OREANDA-NEWS. Fitch Ratings has downgraded one class and affirmed 15 classes of Morgan Stanley Capital I Trust (MSCI) commercial mortgage pass-through certificates series 2006-TOP23. A detailed list of rating actions follows at the end of this press release.

KEY RATING DRIVERS
The affirmations reflect stable performance of the transaction since Fitch's last rating action. The downgrade reflects anticipated losses from the specially serviced assets. Fitch modeled losses of 5% of the remaining pool; expected losses on the original pool balance total 5.2%, including \\$27.3 million (1.7% of the original pool balance) in realized losses to date. Fitch has designated 32 loans (18.9%) as Fitch Loans of Concern, which includes three specially serviced assets (3%).

As of the June 2015 distribution date, the pool's aggregate principal balance has been reduced by 29.7% to \\$1.14 billion from \\$1.61 billion at issuance. Per the servicer reporting, 12 loans (11.3% of the pool) are defeased. Interest shortfalls are currently affecting classes H through P.

The largest contributor to expected losses is secured by a 155,012 square foot (sf) mixed-use (office and retail) property (1.4% of the pool) located in Savannah, GA. The loan transferred to the special servicer in July 2013 due to a payment default. Foreclosure occurred in May 2014 and the property subsequently became real estate owned (REO). The servicer has addressed some deferred maintenance issues and continues to increase occupancy, which is currently at 55%. A sale is expected to occur in late 2015.

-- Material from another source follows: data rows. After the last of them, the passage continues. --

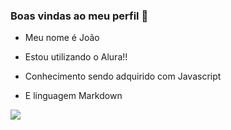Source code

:### Boas vindas ao meu perfil 💪

- Meu nome é João 

- Estou utilizando o Alura!!
- Conhecimento sendo adquirido com Javascript
- E linguagem Markdown

![](https://media1.tenor.com/m/mS-_JdTPGEMAAAAd/continencia-power-couple-brasil.gif)
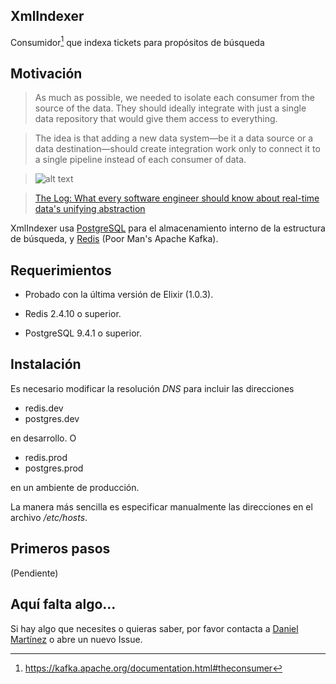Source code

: ## XmlIndexer

Consumidor[^1] que indexa tickets para propósitos de búsqueda

## Motivación
> As much as possible, we needed to isolate each consumer from the source of the data. They should ideally integrate with just a single data repository that would give them access to everything.

> The idea is that adding a new data system—be it a data source or a data destination—should create integration work only to connect it to a single pipeline instead of each consumer of data.

> ![alt text](http://engineering.linkedin.com/sites/default/files/pipeline_ownership.png "Diagrama")

> [The Log: What every software engineer should know about real-time data's unifying abstraction](http://engineering.linkedin.com/distributed-systems/log-what-every-software-engineer-should-know-about-real-time-datas-unifying "The Log")

XmlIndexer usa [PostgreSQL](https://www.postgresql.org "PostgreSQL") para el almacenamiento interno de la estructura de búsqueda, y [Redis](http://redis.io/) (Poor Man's Apache Kafka).

## Requerimientos

- Probado con la última versión de Elixir (1.0.3).

- Redis 2.4.10 o superior.

- PostgreSQL 9.4.1 o superior.

## Instalación

Es necesario modificar la resolución *DNS* para incluir las direcciones

- redis.dev
- postgres.dev

en desarrollo. O

- redis.prod
- postgres.prod

en un ambiente de producción.

La manera más sencilla es especificar manualmente las direcciones en el archivo */etc/hosts*.

## Primeros pasos

(Pendiente)

## Aquí falta algo...

Si hay algo que necesites o quieras saber, por favor contacta a [Daniel Martínez](mailto:daniel.martinez@diverza.com "Sobre XmlIndexer...") o abre un nuevo Issue.

[^1]: https://kafka.apache.org/documentation.html#theconsumer
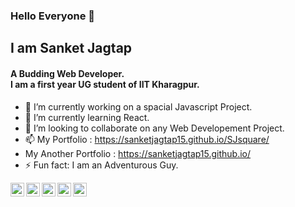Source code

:### Hello Everyone 👋
  ## I am Sanket Jagtap 
  #### A Budding Web Developer. <br>I am a first year UG student of IIT Kharagpur.




- 🔭 I’m currently working on a spacial Javascript Project.
- 🌱 I’m currently learning React.
- 👯 I’m looking to collaborate on any Web Developement Project.
- 📫 My Portfolio : https://sanketjagtap15.github.io/SJsquare/
- My Another Portfolio : https://sanketjagtap15.github.io/
- ⚡ Fun fact: I am an Adventurous Guy.


<a href="https://www.instagram.com/sanket_jagtap_1508/">
  <img align="left"  width="22px" src="https://raw.githubusercontent.com/peterthehan/peterthehan/master/assets/instagram.svg" />
</a>
<a href="https://www.linkedin.com/in/sanket-jagtap-2131a9214/">
  <img align="left"  width="22px" src="https://raw.githubusercontent.com/peterthehan/peterthehan/master/assets/linkedin.svg" />
</a>
<a href="https://www.youtube.com/channel/UCez_UhO4w1zdhxorvawYsXA">
  <img align="left"  width="22px" src="https://raw.githubusercontent.com/peterthehan/peterthehan/master/assets/youtube.svg" />
</a>
<a href="https://www.facebook.com/profile.php?id=100075534761445">
  <img align="left"  width="22px" src="https://raw.githubusercontent.com/peterthehan/peterthehan/master/assets/meta.svg" />
</a>
<a href="https://twitter.com/SJsquare15">
  <img align="left"  width="22px" src="https://raw.githubusercontent.com/peterthehan/peterthehan/master/assets/twitter.svg" />
</a>

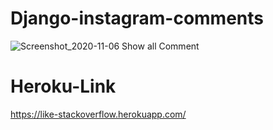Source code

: # Django-instagram-comments
![Screenshot_2020-11-06 Show all Comment](https://user-images.githubusercontent.com/51817568/98332105-07ff1080-2024-11eb-8c17-e79770ee474c.png)

# Heroku-Link
https://like-stackoverflow.herokuapp.com/
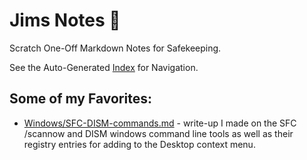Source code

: # Jims Notes 📝

Scratch One-Off Markdown Notes for Safekeeping.

See the Auto-Generated [Index](index.md) for Navigation.

## Some of my Favorites:

- [Windows/SFC-DISM-commands.md](https://github.com/jimbrig/jimsnotes/blob/main/Windows/SFC-DISM-commands.md) - write-up I made on the SFC /scannow and DISM windows command line tools as well as their registry entries for adding to the Desktop context menu.

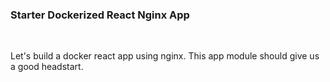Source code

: ### Starter Dockerized React Nginx App 

&nbsp;
&nbsp;

Let's build a docker react app using nginx. This app module should give us a good headstart.

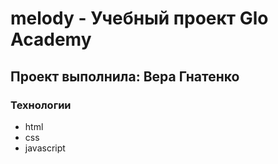# melody - Учебный проект Glo Academy
## Проект выполнила: Вера Гнатенко
### Технологии
- html
- css
- javascript
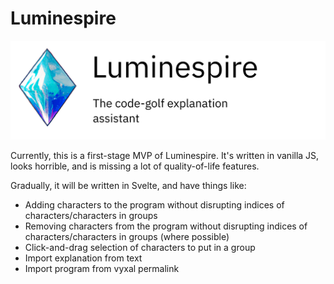 # Luminespire

![Banner](public/Banner.png)

Currently, this is a first-stage MVP of Luminespire. It's written in vanilla JS, looks horrible, and is missing a lot of quality-of-life features.

Gradually, it will be written in Svelte, and have things like:

- Adding characters to the program without disrupting indices of characters/characters in groups
- Removing characters from the program without disrupting indices of characters/characters in groups (where possible)
- Click-and-drag selection of characters to put in a group
- Import explanation from text
- Import program from vyxal permalink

The next largest contributor to expected losses is also specially serviced and is secured by a portfolio of industrial properties (0.7%) located in Illinois. The loan transferred to the special servicer January 2013 due to the borrower's failure to remit the November 2012 payment. One of the four properties was sold in June 2013 with the net proceeds applied to the loan. Foreclosure occurred on the remaining three properties in November 2014. The servicer is now attempting to the sell the properties via auction. According to the April 2015 rent roll, the portfolio is 75% occupied.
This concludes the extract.